• What you have to do: Every line containing the word "types" must be pulled from the records.

*** Opening of Data shown ***

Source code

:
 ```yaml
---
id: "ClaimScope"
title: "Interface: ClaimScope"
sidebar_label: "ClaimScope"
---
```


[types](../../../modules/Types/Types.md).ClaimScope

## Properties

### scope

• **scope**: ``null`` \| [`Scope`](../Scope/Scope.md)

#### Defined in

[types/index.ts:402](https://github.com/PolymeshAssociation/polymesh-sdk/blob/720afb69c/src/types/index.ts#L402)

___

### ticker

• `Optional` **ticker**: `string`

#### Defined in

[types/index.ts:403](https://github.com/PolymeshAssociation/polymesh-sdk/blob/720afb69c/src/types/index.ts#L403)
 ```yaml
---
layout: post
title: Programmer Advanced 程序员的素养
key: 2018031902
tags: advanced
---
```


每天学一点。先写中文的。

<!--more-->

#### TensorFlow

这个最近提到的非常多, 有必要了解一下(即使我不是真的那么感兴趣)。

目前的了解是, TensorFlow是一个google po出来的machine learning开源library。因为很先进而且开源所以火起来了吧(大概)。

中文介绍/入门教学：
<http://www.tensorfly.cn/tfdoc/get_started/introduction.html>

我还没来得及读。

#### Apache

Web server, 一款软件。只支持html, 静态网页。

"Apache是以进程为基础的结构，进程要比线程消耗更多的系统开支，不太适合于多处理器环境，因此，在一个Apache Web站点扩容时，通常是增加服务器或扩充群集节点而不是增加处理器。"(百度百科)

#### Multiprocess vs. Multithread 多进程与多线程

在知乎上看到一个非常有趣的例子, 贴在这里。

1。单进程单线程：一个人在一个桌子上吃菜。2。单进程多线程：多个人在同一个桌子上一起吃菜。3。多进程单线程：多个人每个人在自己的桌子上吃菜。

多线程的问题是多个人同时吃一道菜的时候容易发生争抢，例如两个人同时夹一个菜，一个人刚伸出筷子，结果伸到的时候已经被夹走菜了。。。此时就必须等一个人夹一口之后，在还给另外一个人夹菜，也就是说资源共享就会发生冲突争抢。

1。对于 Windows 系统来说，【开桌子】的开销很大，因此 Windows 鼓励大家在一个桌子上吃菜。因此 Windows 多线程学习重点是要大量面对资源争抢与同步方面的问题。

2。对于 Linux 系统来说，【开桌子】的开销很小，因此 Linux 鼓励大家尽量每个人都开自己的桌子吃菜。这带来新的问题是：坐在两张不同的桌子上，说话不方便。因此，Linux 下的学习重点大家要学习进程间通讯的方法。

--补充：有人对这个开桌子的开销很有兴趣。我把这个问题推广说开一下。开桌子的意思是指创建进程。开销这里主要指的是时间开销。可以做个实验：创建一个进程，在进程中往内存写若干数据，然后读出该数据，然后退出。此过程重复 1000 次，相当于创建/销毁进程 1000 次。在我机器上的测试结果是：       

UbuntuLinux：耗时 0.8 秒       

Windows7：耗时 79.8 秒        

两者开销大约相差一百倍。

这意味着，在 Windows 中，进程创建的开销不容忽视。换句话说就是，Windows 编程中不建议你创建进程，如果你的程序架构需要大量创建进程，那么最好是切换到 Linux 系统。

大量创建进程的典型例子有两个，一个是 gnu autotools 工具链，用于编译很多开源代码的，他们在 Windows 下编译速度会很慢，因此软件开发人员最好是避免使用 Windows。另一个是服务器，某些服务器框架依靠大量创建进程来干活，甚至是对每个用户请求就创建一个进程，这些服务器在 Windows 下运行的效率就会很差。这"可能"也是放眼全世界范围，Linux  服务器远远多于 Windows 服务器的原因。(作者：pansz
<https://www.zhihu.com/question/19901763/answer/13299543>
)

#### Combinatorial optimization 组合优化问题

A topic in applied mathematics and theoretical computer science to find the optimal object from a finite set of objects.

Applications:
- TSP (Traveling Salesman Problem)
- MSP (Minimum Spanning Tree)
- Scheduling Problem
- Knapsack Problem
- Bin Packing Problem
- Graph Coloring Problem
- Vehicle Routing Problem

*** Close of Data shown ***

• Expected answer:
[types](../../../modules/Types/Types.md).ClaimScope
[types/index.ts:402](https://github.com/PolymeshAssociation/polymesh-sdk/blob/720afb69c/src/types/index.ts#L402)
[types/index.ts:403](https://github.com/PolymeshAssociation/polymesh-sdk/blob/720afb69c/src/types/index.ts#L403)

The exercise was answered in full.